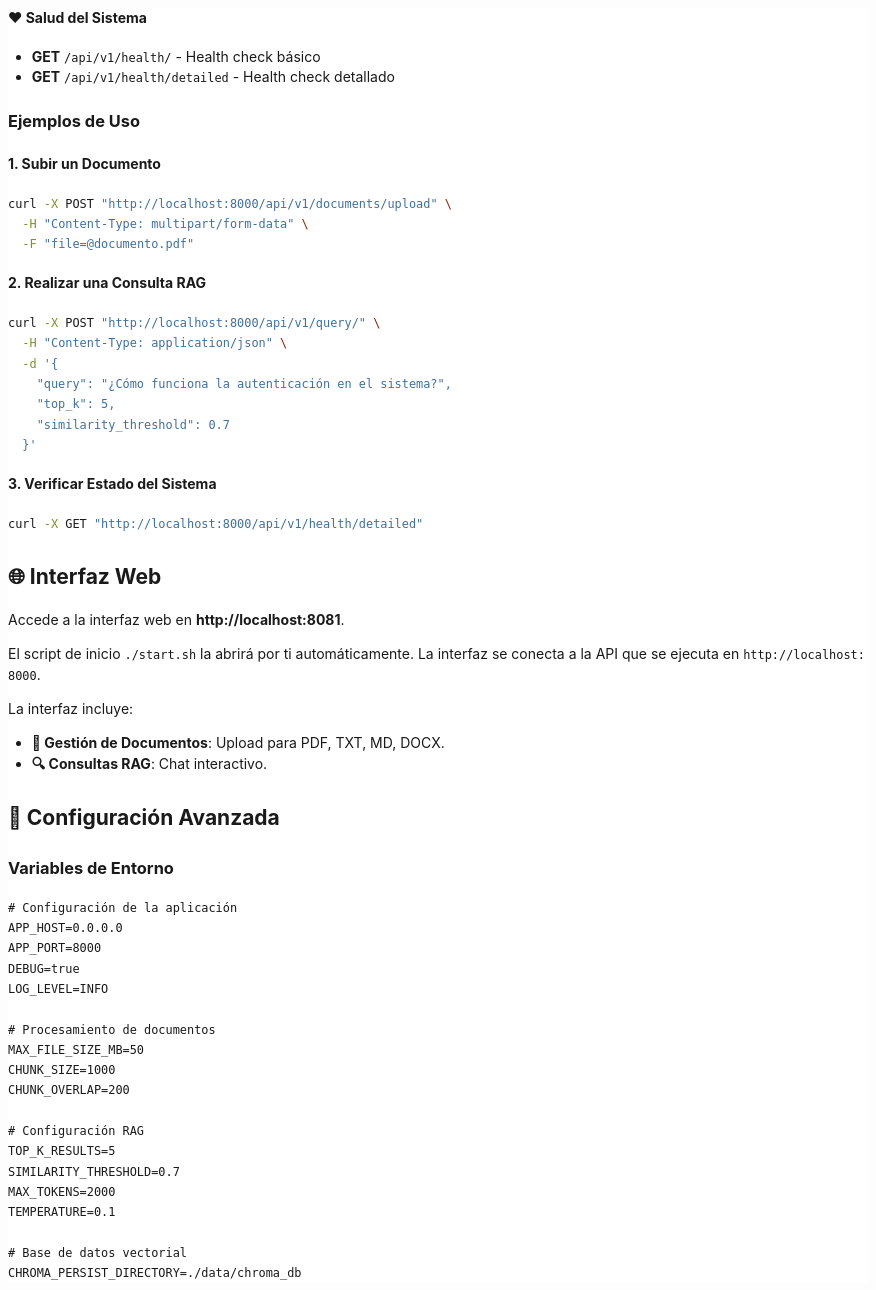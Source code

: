 #### ❤️ Salud del Sistema
- **GET** `/api/v1/health/` - Health check básico
- **GET** `/api/v1/health/detailed` - Health check detallado

### Ejemplos de Uso

#### 1. Subir un Documento
```bash
curl -X POST "http://localhost:8000/api/v1/documents/upload" \
  -H "Content-Type: multipart/form-data" \
  -F "file=@documento.pdf"
```

#### 2. Realizar una Consulta RAG
```bash
curl -X POST "http://localhost:8000/api/v1/query/" \
  -H "Content-Type: application/json" \
  -d '{
    "query": "¿Cómo funciona la autenticación en el sistema?",
    "top_k": 5,
    "similarity_threshold": 0.7
  }'
```

#### 3. Verificar Estado del Sistema
```bash
curl -X GET "http://localhost:8000/api/v1/health/detailed"
```

## 🌐 Interfaz Web

Accede a la interfaz web en **http://localhost:8081**.

El script de inicio `./start.sh` la abrirá por ti automáticamente. La interfaz se conecta a la API que se ejecuta en `http://localhost:8000`.

La interfaz incluye:
- **📄 Gestión de Documentos**: Upload para PDF, TXT, MD, DOCX.
- **🔍 Consultas RAG**: Chat interactivo.

## 🔧 Configuración Avanzada

### Variables de Entorno

```env
# Configuración de la aplicación
APP_HOST=0.0.0.0
APP_PORT=8000
DEBUG=true
LOG_LEVEL=INFO

# Procesamiento de documentos
MAX_FILE_SIZE_MB=50
CHUNK_SIZE=1000
CHUNK_OVERLAP=200

# Configuración RAG
TOP_K_RESULTS=5
SIMILARITY_THRESHOLD=0.7
MAX_TOKENS=2000
TEMPERATURE=0.1

# Base de datos vectorial
CHROMA_PERSIST_DIRECTORY=./data/chroma_db

```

#### Problem to work on
Determine how many lines of the listing hold the word "Type", then write only that number.

#### Exercise solution
2